State medical examiner's office spokesperson Amy Elliott told reporters 24 victims had been confirmed dead, scaling back from a previous count of 51 that she attributed to possible double reporting.

Seven of the dead children were found at a school, she added.

Meanwhile, at least 101 people have been pulled alive from the debris, said Terri Watkins of the Oklahoma department of emergency management.

Local broadcasters said more than 200 people have been injured.

Some of the children killed by the mid-afternoon twister were buried when the 3km wide funnel of wind - that lasted about 45 minutes - demolished an elementary school in the Oklahoma City suburb of Moore.

President Barack Obama declared a "major disaster" as crews combed the wreckage of the shattered community, where even residents with long memories of past storms were shocked by the devastation.

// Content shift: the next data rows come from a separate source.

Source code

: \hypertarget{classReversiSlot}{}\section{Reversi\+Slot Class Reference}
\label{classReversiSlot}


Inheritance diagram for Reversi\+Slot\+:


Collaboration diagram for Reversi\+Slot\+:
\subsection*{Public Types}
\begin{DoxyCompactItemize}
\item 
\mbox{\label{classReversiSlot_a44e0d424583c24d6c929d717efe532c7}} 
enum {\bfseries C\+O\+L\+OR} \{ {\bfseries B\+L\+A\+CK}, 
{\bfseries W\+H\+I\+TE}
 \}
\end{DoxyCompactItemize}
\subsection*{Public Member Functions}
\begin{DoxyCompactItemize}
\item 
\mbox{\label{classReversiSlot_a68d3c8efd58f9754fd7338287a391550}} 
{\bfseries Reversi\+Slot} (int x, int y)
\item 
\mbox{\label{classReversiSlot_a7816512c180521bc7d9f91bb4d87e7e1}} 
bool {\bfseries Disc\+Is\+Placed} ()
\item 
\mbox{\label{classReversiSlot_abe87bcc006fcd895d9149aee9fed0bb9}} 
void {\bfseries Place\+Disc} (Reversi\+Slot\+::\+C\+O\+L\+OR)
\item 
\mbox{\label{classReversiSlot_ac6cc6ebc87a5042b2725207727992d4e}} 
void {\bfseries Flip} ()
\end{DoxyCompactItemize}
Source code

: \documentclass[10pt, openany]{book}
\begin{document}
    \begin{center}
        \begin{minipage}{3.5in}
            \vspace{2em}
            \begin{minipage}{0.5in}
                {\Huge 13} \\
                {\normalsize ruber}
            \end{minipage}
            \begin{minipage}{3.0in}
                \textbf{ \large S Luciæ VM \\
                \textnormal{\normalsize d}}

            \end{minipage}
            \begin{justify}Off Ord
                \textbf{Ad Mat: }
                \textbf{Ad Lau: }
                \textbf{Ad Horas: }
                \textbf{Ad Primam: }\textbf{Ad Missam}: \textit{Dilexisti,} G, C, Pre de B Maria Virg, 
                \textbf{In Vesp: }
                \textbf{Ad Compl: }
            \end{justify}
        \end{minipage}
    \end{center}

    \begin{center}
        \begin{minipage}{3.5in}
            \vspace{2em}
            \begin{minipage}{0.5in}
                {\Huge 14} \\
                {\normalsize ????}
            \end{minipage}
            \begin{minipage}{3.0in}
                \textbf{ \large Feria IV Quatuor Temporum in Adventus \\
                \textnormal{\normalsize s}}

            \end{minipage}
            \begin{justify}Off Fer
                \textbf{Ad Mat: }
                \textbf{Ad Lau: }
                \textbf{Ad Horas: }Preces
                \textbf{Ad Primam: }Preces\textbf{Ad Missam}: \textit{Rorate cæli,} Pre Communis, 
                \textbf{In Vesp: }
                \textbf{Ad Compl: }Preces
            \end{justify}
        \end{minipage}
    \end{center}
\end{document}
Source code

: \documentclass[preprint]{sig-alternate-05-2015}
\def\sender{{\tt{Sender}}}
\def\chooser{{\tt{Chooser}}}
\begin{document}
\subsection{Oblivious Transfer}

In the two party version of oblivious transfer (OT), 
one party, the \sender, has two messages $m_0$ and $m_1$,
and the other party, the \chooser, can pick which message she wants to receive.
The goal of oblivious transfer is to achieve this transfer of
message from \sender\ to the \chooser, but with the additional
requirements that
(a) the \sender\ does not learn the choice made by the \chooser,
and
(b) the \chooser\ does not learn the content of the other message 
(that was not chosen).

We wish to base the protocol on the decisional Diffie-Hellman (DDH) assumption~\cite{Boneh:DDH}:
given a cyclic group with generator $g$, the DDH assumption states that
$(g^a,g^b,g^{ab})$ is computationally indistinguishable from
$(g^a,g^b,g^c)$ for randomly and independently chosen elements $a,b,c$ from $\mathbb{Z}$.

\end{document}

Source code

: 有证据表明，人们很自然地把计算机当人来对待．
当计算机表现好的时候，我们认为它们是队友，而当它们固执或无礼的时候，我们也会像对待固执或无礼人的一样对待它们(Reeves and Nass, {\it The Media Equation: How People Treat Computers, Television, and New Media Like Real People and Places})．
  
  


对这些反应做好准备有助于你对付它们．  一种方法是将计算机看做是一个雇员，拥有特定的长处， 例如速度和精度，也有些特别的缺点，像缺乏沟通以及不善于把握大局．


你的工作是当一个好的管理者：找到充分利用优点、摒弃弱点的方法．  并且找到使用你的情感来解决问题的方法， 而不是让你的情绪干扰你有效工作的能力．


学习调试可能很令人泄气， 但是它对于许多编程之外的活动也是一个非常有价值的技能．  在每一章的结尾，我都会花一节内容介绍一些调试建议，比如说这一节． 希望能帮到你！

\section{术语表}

In televised remarks from the White House, Obama made special mention of the young victims as he mourned those lost and promised to provide survivors with the help they need to find their footing.

"The people of Moore should know that their country will remain on the ground there for them, beside them as long as it takes for their homes and schools to rebuild," Obama said.

The killer tornado - packing powerful winds of up to 322km - flattened block after block of homes, set off fires, ripped down power lines and tossed cars around.

The Moore medical centre was evacuated after it was damaged and state authorities called out the National Guard to help rescue efforts as Obama ordered federal aid to supplement local recovery efforts.

Rescue operations already hindered by the mounds of debris and fallen power lines could be further disrupted by more foul weather.

Tornadoes frequently touch down on Oklahoma's wide open plains, but Monday's twister struck a populated urban area and raised fears of a high casualty toll.

Few homes are built with basements or storm shelters in which residents can take cover because of the hard ground.

Oklahoma City lies inside the so-called "Tornado Alley" stretching from South Dakota to central Texas, an area particularly vulnerable to tornadoes.